[Data for processing]
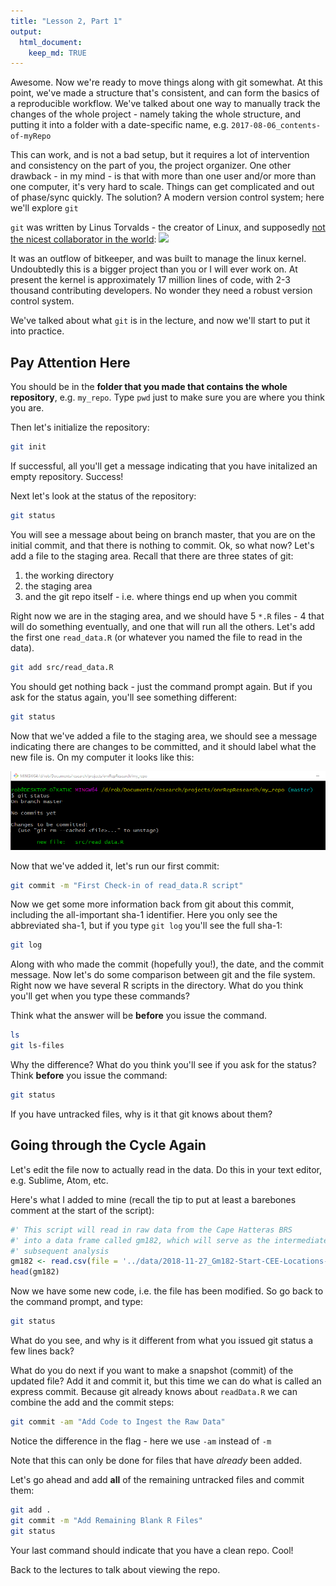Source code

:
 ```yaml
---
title: "Lesson 2, Part 1"
output: 
  html_document:
    keep_md: TRUE
---
```




Awesome. Now we're ready to move things along with git somewhat. At this point, we've made a structure that's consistent, and can form the basics of a reproducible workflow. We've talked about one way to manually track the changes of the whole project - namely taking the whole structure, and putting it into a folder with a date-specific name, e.g. ```2017-08-06_contents-of-myRepo```

This can work, and is not a bad setup, but it requires a lot of intervention and consistency on the part of you, the project organizer. One other drawback - in my mind - is that with more than one user and/or more than one computer, it's very hard to scale. Things can get complicated and out of phase/sync quickly. The solution? A modern version control system; here we'll explore ```git```


```git``` was written by Linus Torvalds - the creator of Linux, and supposedly [not the nicest collaborator in the world](https://arstechnica.com/gadgets/2018/09/linus-torvalds-apologizes-for-years-of-being-a-jerk-takes-time-off-to-learn-empathy/): 
![](images/linus-eff-you-640x363.png)


It was an outflow of bitkeeper, and was built to manage the linux kernel. Undoubtedly this is a bigger project than you or I will ever work on. At present the kernel is approximately 17 million lines of code, with 2-3 thousand contributing developers. No wonder they need a robust version control system. 

We've talked about what ```git``` is in the lecture, and now we'll start to put it into practice. 

## Pay Attention Here

You should be in the **folder that you made that contains the whole repository**, e.g. ```my_repo```. Type ```pwd``` just to make sure you are where you think you are. 

Then let's initialize the repository:


```bash
git init
```

If successful, all you'll get a message indicating that you have initalized an empty repository. Success!

Next let's look at the status of the repository:


```bash
git status
```

You will see a message about being on branch master, that you are on the initial commit, and that there is nothing to commit. Ok, so what now? Let's add a file to the staging area. Recall that there are three states of git:

1. the working directory
2. the staging area
3. and the git repo itself - i.e. where things end up when you commit

Right now we are in the staging area, and we should have 5 ```*.R``` files - 4 that will do something eventually, and one that will run all the others. Let's add the first one ```read_data.R``` (or whatever you named the file to read in the data).



```bash
git add src/read_data.R
```

You should get nothing back - just the command prompt again. But if you ask for the status again, you'll see something different:


```bash
git status
```

Now that we've added a file to the staging area, we should see a message indicating there are changes to be committed, and it should label what the new file is. On my computer it looks like this:

![](images/gitStatus.png)

Now that we've added it, let's run our first commit:


```bash
git commit -m "First Check-in of read_data.R script"
```

Now we get some more information back from git about this commit, including the all-important sha-1 identifier. Here you only see the abbreviated sha-1, but if you type ```git log``` you'll see the full sha-1:


```bash
git log
```

Along with who made the commit (hopefully you!), the date, and the commit message. Now let's do some comparison between git and the file system. Right now we have several R scripts in the directory. What do you think you'll get when you type these commands? 

Think what the answer will be __before__ you issue the command.


```bash
ls
git ls-files
```

Why the difference? What do you think you'll see if you ask for the status? Think __before__ you issue the command:


```bash
git status
```

If you have untracked files, why is it that git knows about them?

## Going through the Cycle Again
Let's edit the file now to actually read in the data. Do this in your text editor, e.g. Sublime, Atom, etc. 

Here's what I added to mine (recall the tip to put at least a barebones comment at the start of the script):


```r
#' This script will read in raw data from the Cape Hatteras BRS
#' into a data frame called gm182, which will serve as the intermediate data for
#' subsequent analysis
gm182 <- read.csv(file = '../data/2018-11-27_Gm182-Start-CEE-Locations-Kahuna.csv')
head(gm182)
```

Now we have some new code, i.e. the file has been modified. So go back to the command prompt, and type:


```bash
git status
```

What do you see, and why is it different from what you issued git status a few lines back? 

What do you do next if you want to make a snapshot (commit) of the updated file? Add it and commit it, but this time we can do what is called an express commit. Because git already knows about ```readData.R``` we can combine the add and the commit steps:


```bash
git commit -am "Add Code to Ingest the Raw Data"
```

Notice the difference in the flag - here we use ```-am``` instead of ```-m```

Note that this can only be done for files that have _already_ been added.

Let's go ahead and add **all** of the remaining untracked files and commit them:


```bash
git add .
git commit -m "Add Remaining Blank R Files"
git status
```

Your last command should indicate that you have a clean repo. Cool! 

Back to the lectures to talk about viewing the repo.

[Task directions]
Each line of the data above that contains the string "them" should be counted; give only the total.

[Exercise output]
2